**Entries provided:**
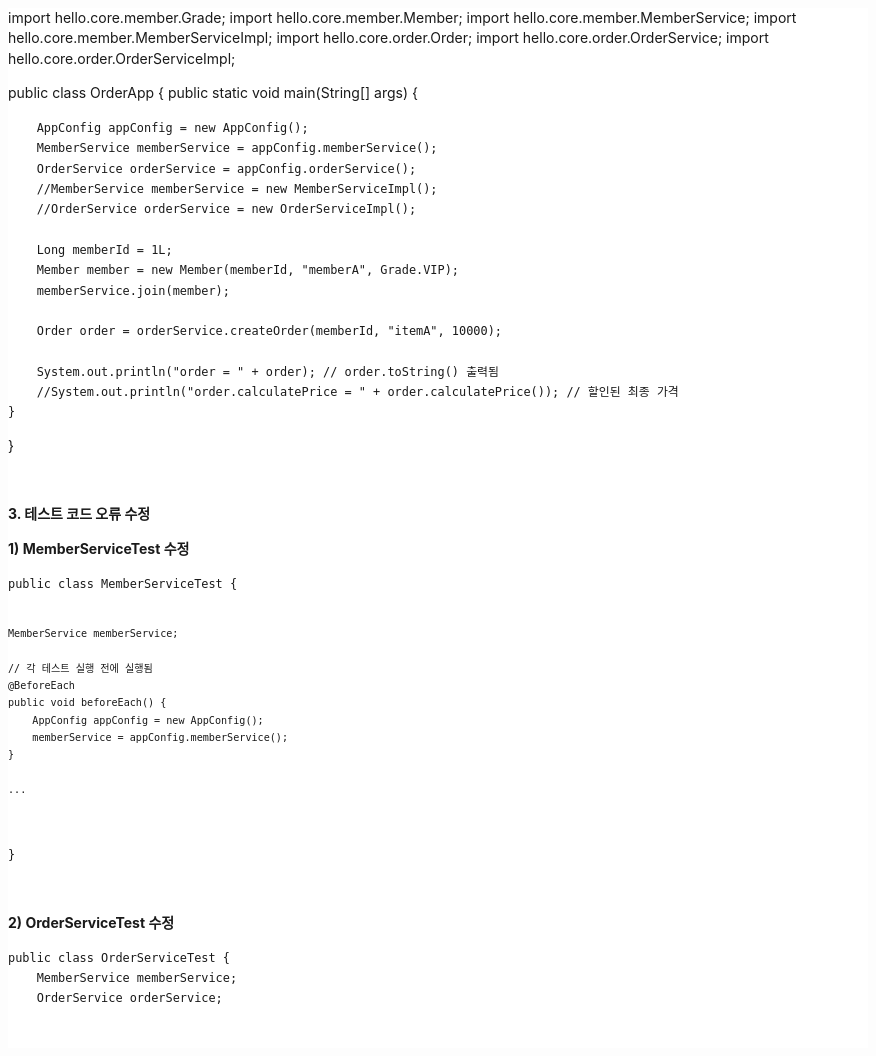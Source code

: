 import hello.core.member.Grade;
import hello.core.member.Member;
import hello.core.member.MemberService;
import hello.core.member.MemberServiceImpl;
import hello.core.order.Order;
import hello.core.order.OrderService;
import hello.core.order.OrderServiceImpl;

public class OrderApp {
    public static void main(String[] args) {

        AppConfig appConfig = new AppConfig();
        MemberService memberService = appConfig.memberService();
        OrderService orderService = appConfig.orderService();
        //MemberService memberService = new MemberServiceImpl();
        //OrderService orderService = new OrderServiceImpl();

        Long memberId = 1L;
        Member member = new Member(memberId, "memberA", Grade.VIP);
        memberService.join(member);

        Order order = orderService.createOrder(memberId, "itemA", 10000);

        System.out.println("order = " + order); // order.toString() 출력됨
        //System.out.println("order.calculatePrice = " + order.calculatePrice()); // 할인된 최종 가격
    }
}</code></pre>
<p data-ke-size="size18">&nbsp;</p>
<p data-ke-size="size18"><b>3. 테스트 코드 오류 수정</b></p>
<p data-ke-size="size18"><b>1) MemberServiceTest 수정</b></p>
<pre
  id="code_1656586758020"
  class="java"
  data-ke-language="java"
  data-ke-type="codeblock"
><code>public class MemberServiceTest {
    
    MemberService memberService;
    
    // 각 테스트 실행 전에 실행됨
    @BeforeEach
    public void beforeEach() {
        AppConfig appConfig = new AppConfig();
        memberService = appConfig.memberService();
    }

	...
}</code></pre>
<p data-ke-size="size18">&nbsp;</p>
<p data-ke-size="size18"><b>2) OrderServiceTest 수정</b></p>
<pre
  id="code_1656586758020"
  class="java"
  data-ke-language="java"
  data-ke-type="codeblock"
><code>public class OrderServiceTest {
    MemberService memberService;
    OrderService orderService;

* * *

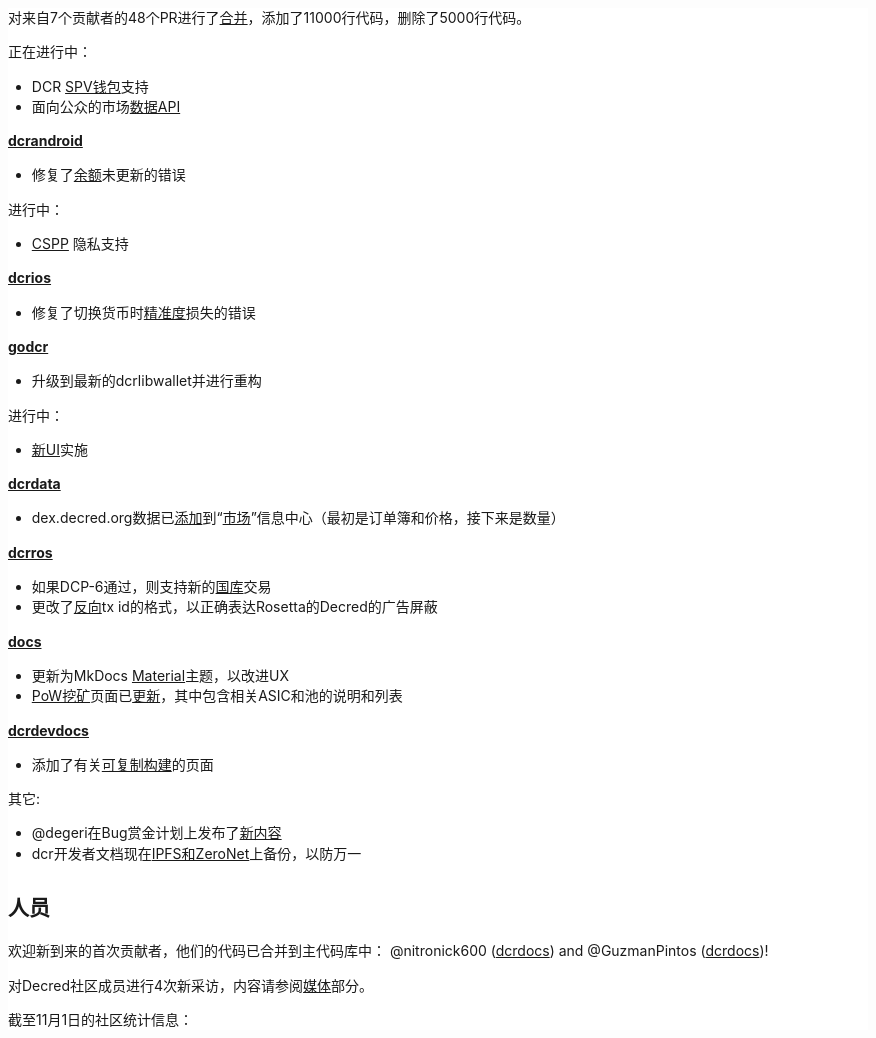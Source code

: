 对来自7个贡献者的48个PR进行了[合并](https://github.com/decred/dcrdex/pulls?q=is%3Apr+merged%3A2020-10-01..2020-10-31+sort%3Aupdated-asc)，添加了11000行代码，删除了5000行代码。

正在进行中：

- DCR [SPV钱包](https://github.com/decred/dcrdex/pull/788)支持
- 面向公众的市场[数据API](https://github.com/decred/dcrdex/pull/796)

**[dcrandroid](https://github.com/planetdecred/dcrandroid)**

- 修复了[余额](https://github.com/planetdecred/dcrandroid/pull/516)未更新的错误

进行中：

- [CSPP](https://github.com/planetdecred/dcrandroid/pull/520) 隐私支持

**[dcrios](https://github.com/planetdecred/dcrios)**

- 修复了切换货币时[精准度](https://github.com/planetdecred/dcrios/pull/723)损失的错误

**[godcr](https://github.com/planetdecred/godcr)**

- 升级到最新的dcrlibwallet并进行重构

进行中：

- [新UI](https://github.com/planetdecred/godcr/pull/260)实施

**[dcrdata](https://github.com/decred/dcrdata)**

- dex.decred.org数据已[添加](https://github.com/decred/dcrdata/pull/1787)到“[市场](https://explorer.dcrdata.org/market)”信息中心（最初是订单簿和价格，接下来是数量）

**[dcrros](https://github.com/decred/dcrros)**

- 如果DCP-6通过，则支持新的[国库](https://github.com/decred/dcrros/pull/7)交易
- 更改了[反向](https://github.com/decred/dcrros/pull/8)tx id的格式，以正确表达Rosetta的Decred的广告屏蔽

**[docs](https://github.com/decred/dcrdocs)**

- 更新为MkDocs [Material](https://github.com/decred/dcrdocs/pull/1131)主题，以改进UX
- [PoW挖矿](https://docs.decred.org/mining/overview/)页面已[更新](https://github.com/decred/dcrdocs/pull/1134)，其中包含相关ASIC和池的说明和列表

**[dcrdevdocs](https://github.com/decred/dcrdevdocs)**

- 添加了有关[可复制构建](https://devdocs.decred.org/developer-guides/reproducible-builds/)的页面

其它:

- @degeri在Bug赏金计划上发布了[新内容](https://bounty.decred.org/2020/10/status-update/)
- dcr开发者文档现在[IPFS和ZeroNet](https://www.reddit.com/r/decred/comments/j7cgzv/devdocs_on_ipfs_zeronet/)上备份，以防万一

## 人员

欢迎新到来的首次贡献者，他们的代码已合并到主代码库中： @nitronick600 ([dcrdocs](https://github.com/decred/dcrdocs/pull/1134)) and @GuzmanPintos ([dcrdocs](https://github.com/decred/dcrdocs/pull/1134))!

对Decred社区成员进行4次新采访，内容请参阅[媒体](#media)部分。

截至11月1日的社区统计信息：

**Work required:** Copy all lines of the preceding data that hold the word "import".

**Response below:**
: import hello.core.member.Grade;
import hello.core.member.Member;
import hello.core.member.MemberService;
import hello.core.member.MemberServiceImpl;
import hello.core.order.Order;
import hello.core.order.OrderService;
import hello.core.order.OrderServiceImpl;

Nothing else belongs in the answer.